Exercise description:
A faithful copy of the entries is needed, one that leaves out the pictures.

Segment Start: Information shown

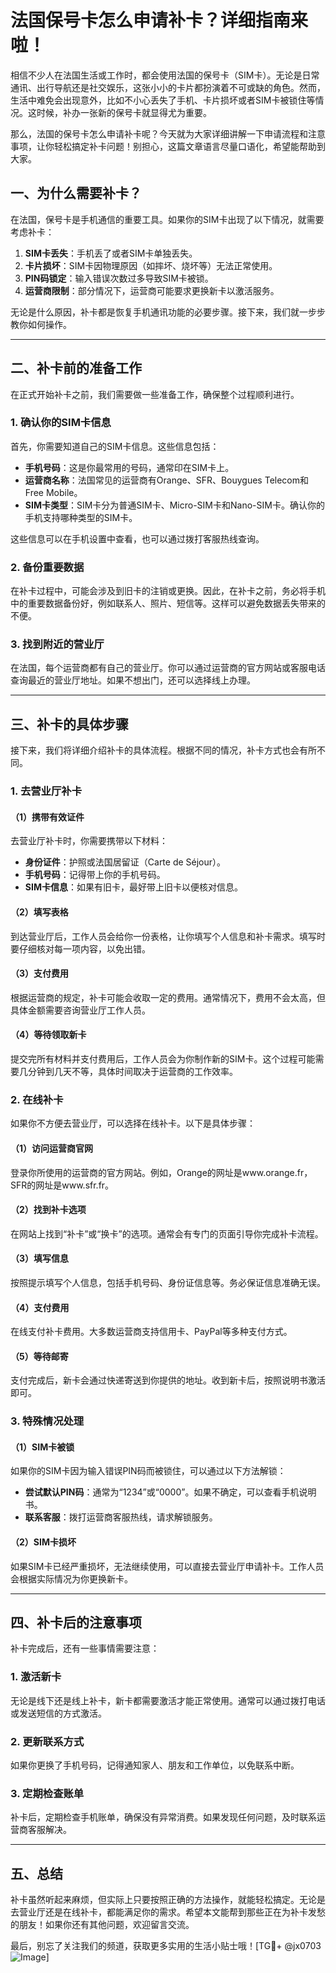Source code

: # 法国保号卡怎么申请补卡？详细指南来啦！

相信不少人在法国生活或工作时，都会使用法国的保号卡（SIM卡）。无论是日常通讯、出行导航还是社交娱乐，这张小小的卡片都扮演着不可或缺的角色。然而，生活中难免会出现意外，比如不小心丢失了手机、卡片损坏或者SIM卡被锁住等情况。这时候，补办一张新的保号卡就显得尤为重要。

那么，法国的保号卡怎么申请补卡呢？今天就为大家详细讲解一下申请流程和注意事项，让你轻松搞定补卡问题！别担心，这篇文章语言尽量口语化，希望能帮助到大家。

## 一、为什么需要补卡？

在法国，保号卡是手机通信的重要工具。如果你的SIM卡出现了以下情况，就需要考虑补卡：

1. **SIM卡丢失**：手机丢了或者SIM卡单独丢失。
2. **卡片损坏**：SIM卡因物理原因（如摔坏、烧坏等）无法正常使用。
3. **PIN码锁定**：输入错误次数过多导致SIM卡被锁。
4. **运营商限制**：部分情况下，运营商可能要求更换新卡以激活服务。

无论是什么原因，补卡都是恢复手机通讯功能的必要步骤。接下来，我们就一步步教你如何操作。

---

## 二、补卡前的准备工作

在正式开始补卡之前，我们需要做一些准备工作，确保整个过程顺利进行。

### 1. 确认你的SIM卡信息

首先，你需要知道自己的SIM卡信息。这些信息包括：

- **手机号码**：这是你最常用的号码，通常印在SIM卡上。
- **运营商名称**：法国常见的运营商有Orange、SFR、Bouygues Telecom和Free Mobile。
- **SIM卡类型**：SIM卡分为普通SIM卡、Micro-SIM卡和Nano-SIM卡。确认你的手机支持哪种类型的SIM卡。

这些信息可以在手机设置中查看，也可以通过拨打客服热线查询。

### 2. 备份重要数据

在补卡过程中，可能会涉及到旧卡的注销或更换。因此，在补卡之前，务必将手机中的重要数据备份好，例如联系人、照片、短信等。这样可以避免数据丢失带来的不便。

### 3. 找到附近的营业厅

在法国，每个运营商都有自己的营业厅。你可以通过运营商的官方网站或客服电话查询最近的营业厅地址。如果不想出门，还可以选择线上办理。

---

## 三、补卡的具体步骤

接下来，我们将详细介绍补卡的具体流程。根据不同的情况，补卡方式也会有所不同。

### 1. 去营业厅补卡

#### （1）携带有效证件

去营业厅补卡时，你需要携带以下材料：

- **身份证件**：护照或法国居留证（Carte de Séjour）。
- **手机号码**：记得带上你的手机号码。
- **SIM卡信息**：如果有旧卡，最好带上旧卡以便核对信息。

#### （2）填写表格

到达营业厅后，工作人员会给你一份表格，让你填写个人信息和补卡需求。填写时要仔细核对每一项内容，以免出错。

#### （3）支付费用

根据运营商的规定，补卡可能会收取一定的费用。通常情况下，费用不会太高，但具体金额需要咨询营业厅工作人员。

#### （4）等待领取新卡

提交完所有材料并支付费用后，工作人员会为你制作新的SIM卡。这个过程可能需要几分钟到几天不等，具体时间取决于运营商的工作效率。

### 2. 在线补卡

如果你不方便去营业厅，可以选择在线补卡。以下是具体步骤：

#### （1）访问运营商官网

登录你所使用的运营商的官方网站。例如，Orange的网址是www.orange.fr，SFR的网址是www.sfr.fr。

#### （2）找到补卡选项

在网站上找到“补卡”或“换卡”的选项。通常会有专门的页面引导你完成补卡流程。

#### （3）填写信息

按照提示填写个人信息，包括手机号码、身份证信息等。务必保证信息准确无误。

#### （4）支付费用

在线支付补卡费用。大多数运营商支持信用卡、PayPal等多种支付方式。

#### （5）等待邮寄

支付完成后，新卡会通过快递寄送到你提供的地址。收到新卡后，按照说明书激活即可。

### 3. 特殊情况处理

#### （1）SIM卡被锁

如果你的SIM卡因为输入错误PIN码而被锁住，可以通过以下方法解锁：

- **尝试默认PIN码**：通常为“1234”或“0000”。如果不确定，可以查看手机说明书。
- **联系客服**：拨打运营商客服热线，请求解锁服务。

#### （2）SIM卡损坏

如果SIM卡已经严重损坏，无法继续使用，可以直接去营业厅申请补卡。工作人员会根据实际情况为你更换新卡。

---

## 四、补卡后的注意事项

补卡完成后，还有一些事情需要注意：

### 1. 激活新卡

无论是线下还是线上补卡，新卡都需要激活才能正常使用。通常可以通过拨打电话或发送短信的方式激活。

### 2. 更新联系方式

如果你更换了手机号码，记得通知家人、朋友和工作单位，以免联系中断。

### 3. 定期检查账单

补卡后，定期检查手机账单，确保没有异常消费。如果发现任何问题，及时联系运营商客服解决。

---

## 五、总结

补卡虽然听起来麻烦，但实际上只要按照正确的方法操作，就能轻松搞定。无论是去营业厅还是在线补卡，都能满足你的需求。希望本文能帮到那些正在为补卡发愁的朋友！如果你还有其他问题，欢迎留言交流。

最后，别忘了关注我们的频道，获取更多实用的生活小贴士哦！[TG💪+ @jx0703 ![Image](https://github.com/user-attachments/assets/dbca1d08-cadb-493c-b0ec-ad6f7a83f270)]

Segment End: Information shown

Written solution:
Source code

: # 法国保号卡怎么申请补卡？详细指南来啦！

相信不少人在法国生活或工作时，都会使用法国的保号卡（SIM卡）。无论是日常通讯、出行导航还是社交娱乐，这张小小的卡片都扮演着不可或缺的角色。然而，生活中难免会出现意外，比如不小心丢失了手机、卡片损坏或者SIM卡被锁住等情况。这时候，补办一张新的保号卡就显得尤为重要。

那么，法国的保号卡怎么申请补卡呢？今天就为大家详细讲解一下申请流程和注意事项，让你轻松搞定补卡问题！别担心，这篇文章语言尽量口语化，希望能帮助到大家。

## 一、为什么需要补卡？

在法国，保号卡是手机通信的重要工具。如果你的SIM卡出现了以下情况，就需要考虑补卡：

1. **SIM卡丢失**：手机丢了或者SIM卡单独丢失。
2. **卡片损坏**：SIM卡因物理原因（如摔坏、烧坏等）无法正常使用。
3. **PIN码锁定**：输入错误次数过多导致SIM卡被锁。
4. **运营商限制**：部分情况下，运营商可能要求更换新卡以激活服务。

无论是什么原因，补卡都是恢复手机通讯功能的必要步骤。接下来，我们就一步步教你如何操作。

---

## 二、补卡前的准备工作

在正式开始补卡之前，我们需要做一些准备工作，确保整个过程顺利进行。

### 1. 确认你的SIM卡信息

首先，你需要知道自己的SIM卡信息。这些信息包括：

- **手机号码**：这是你最常用的号码，通常印在SIM卡上。
- **运营商名称**：法国常见的运营商有Orange、SFR、Bouygues Telecom和Free Mobile。
- **SIM卡类型**：SIM卡分为普通SIM卡、Micro-SIM卡和Nano-SIM卡。确认你的手机支持哪种类型的SIM卡。

这些信息可以在手机设置中查看，也可以通过拨打客服热线查询。

### 2. 备份重要数据

在补卡过程中，可能会涉及到旧卡的注销或更换。因此，在补卡之前，务必将手机中的重要数据备份好，例如联系人、照片、短信等。这样可以避免数据丢失带来的不便。

### 3. 找到附近的营业厅

在法国，每个运营商都有自己的营业厅。你可以通过运营商的官方网站或客服电话查询最近的营业厅地址。如果不想出门，还可以选择线上办理。

---

## 三、补卡的具体步骤

接下来，我们将详细介绍补卡的具体流程。根据不同的情况，补卡方式也会有所不同。

### 1. 去营业厅补卡

#### （1）携带有效证件

去营业厅补卡时，你需要携带以下材料：

- **身份证件**：护照或法国居留证（Carte de Séjour）。
- **手机号码**：记得带上你的手机号码。
- **SIM卡信息**：如果有旧卡，最好带上旧卡以便核对信息。

#### （2）填写表格

到达营业厅后，工作人员会给你一份表格，让你填写个人信息和补卡需求。填写时要仔细核对每一项内容，以免出错。

#### （3）支付费用

根据运营商的规定，补卡可能会收取一定的费用。通常情况下，费用不会太高，但具体金额需要咨询营业厅工作人员。

#### （4）等待领取新卡

提交完所有材料并支付费用后，工作人员会为你制作新的SIM卡。这个过程可能需要几分钟到几天不等，具体时间取决于运营商的工作效率。

### 2. 在线补卡

如果你不方便去营业厅，可以选择在线补卡。以下是具体步骤：

#### （1）访问运营商官网

登录你所使用的运营商的官方网站。例如，Orange的网址是www.orange.fr，SFR的网址是www.sfr.fr。

#### （2）找到补卡选项

在网站上找到“补卡”或“换卡”的选项。通常会有专门的页面引导你完成补卡流程。

#### （3）填写信息

按照提示填写个人信息，包括手机号码、身份证信息等。务必保证信息准确无误。

#### （4）支付费用

在线支付补卡费用。大多数运营商支持信用卡、PayPal等多种支付方式。

#### （5）等待邮寄

支付完成后，新卡会通过快递寄送到你提供的地址。收到新卡后，按照说明书激活即可。

### 3. 特殊情况处理

#### （1）SIM卡被锁

如果你的SIM卡因为输入错误PIN码而被锁住，可以通过以下方法解锁：

- **尝试默认PIN码**：通常为“1234”或“0000”。如果不确定，可以查看手机说明书。
- **联系客服**：拨打运营商客服热线，请求解锁服务。

#### （2）SIM卡损坏

如果SIM卡已经严重损坏，无法继续使用，可以直接去营业厅申请补卡。工作人员会根据实际情况为你更换新卡。

---

## 四、补卡后的注意事项

补卡完成后，还有一些事情需要注意：

### 1. 激活新卡

无论是线下还是线上补卡，新卡都需要激活才能正常使用。通常可以通过拨打电话或发送短信的方式激活。

### 2. 更新联系方式

如果你更换了手机号码，记得通知家人、朋友和工作单位，以免联系中断。

### 3. 定期检查账单

补卡后，定期检查手机账单，确保没有异常消费。如果发现任何问题，及时联系运营商客服解决。

---

## 五、总结

补卡虽然听起来麻烦，但实际上只要按照正确的方法操作，就能轻松搞定。无论是去营业厅还是在线补卡，都能满足你的需求。希望本文能帮到那些正在为补卡发愁的朋友！如果你还有其他问题，欢迎留言交流。

最后，别忘了关注我们的频道，获取更多实用的生活小贴士哦！[TG💪+ @jx0703 ![Image](https://github.com/user-attachments/assets/dbca1d08-cadb-493c-b0ec-ad6f7a83f270)]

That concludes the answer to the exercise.